Names in goblet
M. J. Pascual
renimar at yahoo.com
Tue Jun 10 00:05:15 UTC 2003
No: HPFGUIDX 59740
--- In HPforGrownups at yahoogroups.com, "jdr0918" <jdr0918 at h...> wrote:
> The Sergeant Majorette says:
> This is something that really bothers me, and I have the sinking
> feeling that it is merely a plot hole; namely, how dumb does a
magic
> object have to be to be fooled into thinking there could be a
> *fourth" entrant in a *tri*-wizard tournament?
> --JDR
I can easily imagine that crafting magical items -- essentially
objects empowered (by magic) to automate things -- as the WW
equivalent to machinery and software. The Sorting Hat is the
equivalent to a university's admissions application which tries
to balance faculties and schools given a set of criteria, for
example. (High scores in mathematics? Science admission!)

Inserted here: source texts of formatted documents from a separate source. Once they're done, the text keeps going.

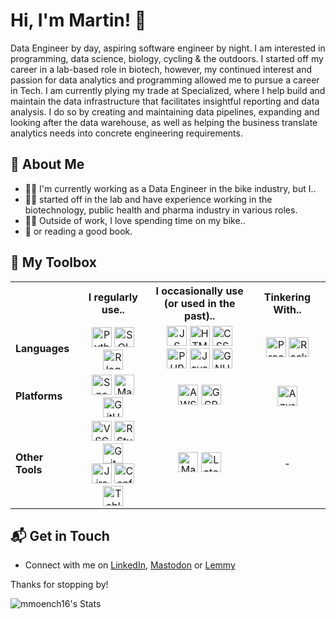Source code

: # Hi, I'm Martin! 👋

Data Engineer by day, aspiring software engineer by night. I am interested in programming, data science, biology, cycling & the outdoors. I started off my career in a lab-based role in biotech, however, my continued interest and passion for data analytics and programming allowed me to pursue a career in Tech. I am currently plying my trade at Specialized, where I help build and maintain the data infrastructure that facilitates insightful reporting and data analysis. I do so by creating and maintaining data pipelines, expanding and looking after the data warehouse, as well as helping the business translate analytics needs into concrete engineering requirements. 

## 🧍 About Me

- 👨‍💻 I'm currently working as a Data Engineer in the bike industry, but I..
- 👨‍🔬 started off in the lab and have experience working in the biotechnology, public health and pharma industry in various roles. 
- 🚴‍♂️ Outside of work, I love spending time on my bike..
- 📖 or reading a good book.

## 🧰 My Toolbox

<table>
        <tr>
            <th style="border-left: none; border-top: none;"></th>
            <th><b>I regularly use..</b></th>
            <th><b>I occasionally use<br>(or used in the past)..</b></th>
            <th><b>Tinkering With..</b></th>
        </tr>
        <tr>
            <td><b>Languages</b></td>
            <td>
                <div style="text-align:center;">
                    <img height="32" width="32" alt="Python logo" title="Python" src="https://cdn.simpleicons.org/python/3776AB?viewbox=auto" /> 
                    <img height="32" width="32" alt="SQL logo" title="SQL" src="https://github.com/user-attachments/assets/da7c1dd0-b11d-45f3-8523-7214e682fcdf" />
                    <img height="32" width="32" alt="R logo" title="R" src="https://cdn.simpleicons.org/r?viewbox=auto" />
                </div>
            </td>
            <td>
                <div style="text-align:center;">
                    <img height="32" width="32" alt="JS logo" title="JavaScript" src="https://cdn.simpleicons.org/javascript/F7DF1E?viewbox=auto" /> 
                    <img height="32" width="32" alt="HTML logo" title="HTML" src="https://cdn.simpleicons.org/html5/E34F26?viewbox=auto" /> 
                    <img height="32" width="32" alt="CSS logo" title="CSS" src="https://cdn.simpleicons.org/css?viewbox=auto" />
                </div>
                <div style="text-align:center;">
                    <img height="32" width="32" alt="PHP logo" title="PHP" src="https://cdn.simpleicons.org/php/777BB4?viewbox=auto" /> 
                    <img height="32" width="32" alt="Java logo" title="Java" src="https://github.com/user-attachments/assets/2a5a1aa4-04c3-4eea-8654-fa8c2c1d1705" />
                    <img height="32" width="32" alt="GNU Bash logo" title="Bash" src="https://cdn.simpleicons.org/gnubash/4EAA25?viewbox=auto" />
                </div>
            </td>
            <td>
                <div style="text-align:center;">
                    <img height="32" width="32" alt="Processing logo" title="Processing" src="https://github.com/user-attachments/assets/bc45f82e-e6c9-49b1-ad6e-710f9aafd8f5" />
                    <img height="32" width="32" alt="Racket logo" title="Racket" src="https://cdn.simpleicons.org/racket/9F1D20?viewbox=auto" />
                </div>
            </td>
        </tr>
        <tr>
            <td><b>Platforms</b></td>
            <td>
                <div style="text-align:center;">
                    <img height="32" width="32" alt="Snowflake logo" title="Snowflake" src="https://cdn.simpleicons.org/snowflake/29B5E8?viewbox=auto" /> 
                    <img height="32" width="32" alt="Matillion logo" title="Matillion" src="https://cdn.simpleicons.org/matillion/19E57F?viewbox=auto" />
                    <img height="32" width="32" alt="GitHub logo" title="GitHub" src="https://cdn.simpleicons.org/github/181717?viewbox=auto" />
                </div>
            </td>
            <td>
                <div style="text-align:center;">
                    <img height="32" width="32" alt="AWS logo" title="AWS" src="https://cdn.simpleicons.org/amazonwebservices/232F3E?viewbox=auto" /> 
                    <img height="32" width="32" alt="GCP logo" title="Google Cloud" src="https://cdn.simpleicons.org/googlecloud/4285F4?viewbox=auto" />
                </div>
            </td>
            <td>
                <div style="text-align:center;">
                    <img height="32" width="32" alt="Azure logo" title="Azure" src="https://github.com/user-attachments/assets/8c141234-16f1-4080-9087-d27df8e73b54" />
                </div>
            </td>
        </tr>
        <tr>
            <td><b>Other Tools</b></td>
            <td>
                <div style="text-align:center;">
                    <img height="32" width="32" alt="VSCode logo" title="VSCode" src="https://github.com/user-attachments/assets/e158d9dc-4dce-4519-bc75-c6ecd181f9e0" />
                    <img height="32" width="32" alt="RStudio logo" title="RStudio" src="https://cdn.simpleicons.org/rstudioide/75AADB?viewbox=auto" /> 
                    <img height="32" width="32" alt="Git logo" title="Git" src="https://cdn.simpleicons.org/git/F05032?viewbox=auto" /> 
                </div>
                <div style="text-align:center;">
                    <img height="32" width="32" alt="Jira logo" title="Jira" src="https://cdn.simpleicons.org/jira/0052CC?viewbox=auto" />
                    <img height="32" width="32" alt="Confluence logo" title="Confluence" src="https://cdn.simpleicons.org/confluence/172B4D?viewbox=auto" /> 
                    <img height="32" width="32" alt="Tableau logo" title="Tableau" src="https://cdn.simpleicons.org/tableau/E97627?viewbox=auto" /> 
                </div>
            </td>
            <td>
                <div style="text-align:center;">
                    <img height="32" width="32" alt="Markdown logo" title="Markdown" src="https://cdn.simpleicons.org/markdown/000000?viewbox=auto" /> 
                    <img height="32" width="32" alt="Latex logo" title="Latex" src="https://cdn.simpleicons.org/latex/008080?viewbox=auto" />
                </div>
            </td>
            <td valign="middle">
                <p style="text-align:center;">-</p>
            </td>
        </tr>
    </table>

## 📬 Get in Touch

- Connect with me on [LinkedIn](https://www.linkedin.com/in/martin-moench-04472286/), [Mastodon](https://mastodon.social/@JohnnyZeeGerman) or [Lemmy](https://lemmy.world/u/JohnnyZeeGerman)

Thanks for stopping by!

![mmoench16's Stats](https://github-readme-stats.vercel.app/api?username=mmoench16&theme=vue-dark&show_icons=true&hide_border=true&count_private=true)

<!--
**mmoench16/mmoench16** is a ✨ _special_ ✨ repository because its `README.md` (this file) appears on your GitHub profile.

Here are some ideas to get you started:

- 🔭 I’m currently working on ...
- 🌱 I’m currently learning ...
- 👯 I’m looking to collaborate on ...
- 🤔 I’m looking for help with ...
- 💬 Ask me about ...
- 📫 How to reach me: ...
- 😄 Pronouns: ...
- ⚡ Fun fact: ...

-->
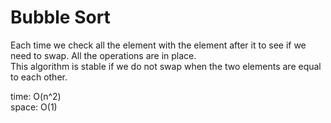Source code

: # Bubble Sort
Each time we check all the element with the element after it to see if we need to swap. All the operations are in place.<br>
This algorithm is stable if we do not swap when the two elements are equal to each other.

time: O(n^2)<br>
space: O(1)
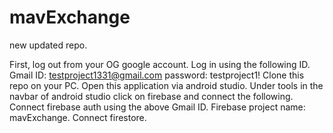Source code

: # mavExchange
new updated repo.

First, log out from your OG google account.
Log in using the following ID.
Gmail ID: testproject1331@gmail.com
password: testproject1!
Clone this repo on your PC.
Open this application via android studio.
Under tools in the navbar of android studio click on firebase and connect the following.
Connect firebase auth using the above Gmail ID. Firebase project name: mavExchange.
Connect firestore.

As such, the Tri-Wizard Cup was enchanted ("programmed") to accept
paper with names and schools ("input") and return one person from
each school who best fits competition criteria ("output"). Anybody
who codes for a living knows this maxim all too well:
A computer does _exactly_ everything you tell it to. Not what you
_want_.
The fact it's called "Tri-Wizard Cup" is irrelevant. It could be
called "The Culling Cup". All that matters, is that it was instructed
to accept names with schools, group the schools uniquely, and select
one from each of those groups. The practice of only allowing students
from three schools to enter, hid this design/implementation flaw
("bug").
Now, I know fake-Moody said it was "hoodwinked" into accepted Harry's
name, but really... can you accept the word of a Voldemort supporter
at face value? It may very well have been as easy as 'Harry Potter -
Nyah, nyah' on a scrap of parchment and slipped in during the evening.